De todos, el misterio más inaprensible de la Esperanza es su perfil. Inmune al peso de la corona, ajeno a la agitación de las tocas, perfecto sin la frialdad que a veces la perfección tiene, conciliando los contrarios de la fragilidad y la fuerza, la belleza y la hondura, ese perfil es un limpio y preciso tajo dado al tiempo para herirlo, y que algo de la eternidad que nos aguarda fluya a través de él; ese perfil es la escala de Jacob por la que bajan los muertos para decirnos que aún nos siguen queriendo, que ni ellos están en la soledad de la tumba ni nosotros en la soledad de la vida; ese perfil es la frontera entre la muerte y la vida, entre la eternidad y el tiempo, que la Esperanza mantiene abierta con sus solas fuerzas para que, mientras la contemplamos, sintamos en lo más hondo que el nuestro no es un Dios de muertos, sino de vivos, porque para él todos están vivos.

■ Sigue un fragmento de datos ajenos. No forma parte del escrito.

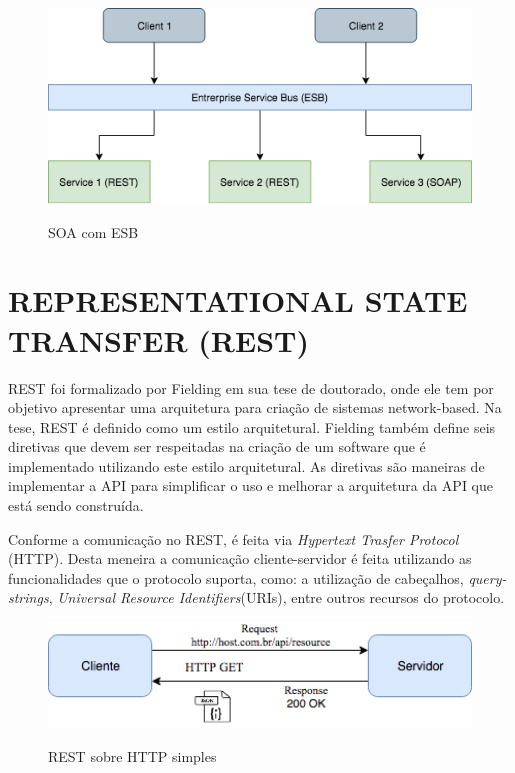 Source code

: \begin{figure}[!htb]
  \centering
  \caption{SOA com ESB}
  \includegraphics[width=1\textwidth]{./dados/figuras/SOA.png}
  \label{fig:soaesb}
\end{figure}

\section{REPRESENTATIONAL STATE TRANSFER (REST)}
REST foi formalizado por Fielding \cite{fielding} em sua tese de doutorado, onde ele tem por 
objetivo apresentar uma arquitetura para criação de sistemas network-based. 
Na tese, REST é definido como um estilo arquitetural. Fielding também define seis diretivas que 
devem ser respeitadas na criação de um software que é implementado utilizando este estilo arquitetural. 
As diretivas são maneiras de implementar a API para simplificar o uso e melhorar a 
arquitetura da API que está sendo construída. 

Conforme \cite{fielding} a comunicação no REST, é feita via \textit{Hypertext Trasfer Protocol} (HTTP). 
Desta meneira a comunicação cliente-servidor é feita utilizando as funcionalidades que o protocolo suporta,
como: a utilização de cabeçalhos, \textit{query-strings}, \textit{Universal Resource Identifiers}(URIs),
entre outros recursos do protocolo.

\begin{figure}[!htb]
  \centering
  \caption{REST sobre HTTP simples}
  \includegraphics[width=1\textwidth]{./dados/figuras/rest-1.png}
  \label{fig:rest1}
\end{figure}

Por eso en su boca entreabierta, cuando se la mira de perfil, están esculpidas las palabras de Isaías: "El Señor me ha enviado para vendar los corazones desgarrados". Y por eso tantos de los que vienen a verla y a ser vistos por ella se van llorando inconsolablemente, bautizados por sus propias lágrimas, con unos sollozos de resurrección y reencuentro que duelen, claro que duelen, tan parecidos al de los niños que por primera vez respiran.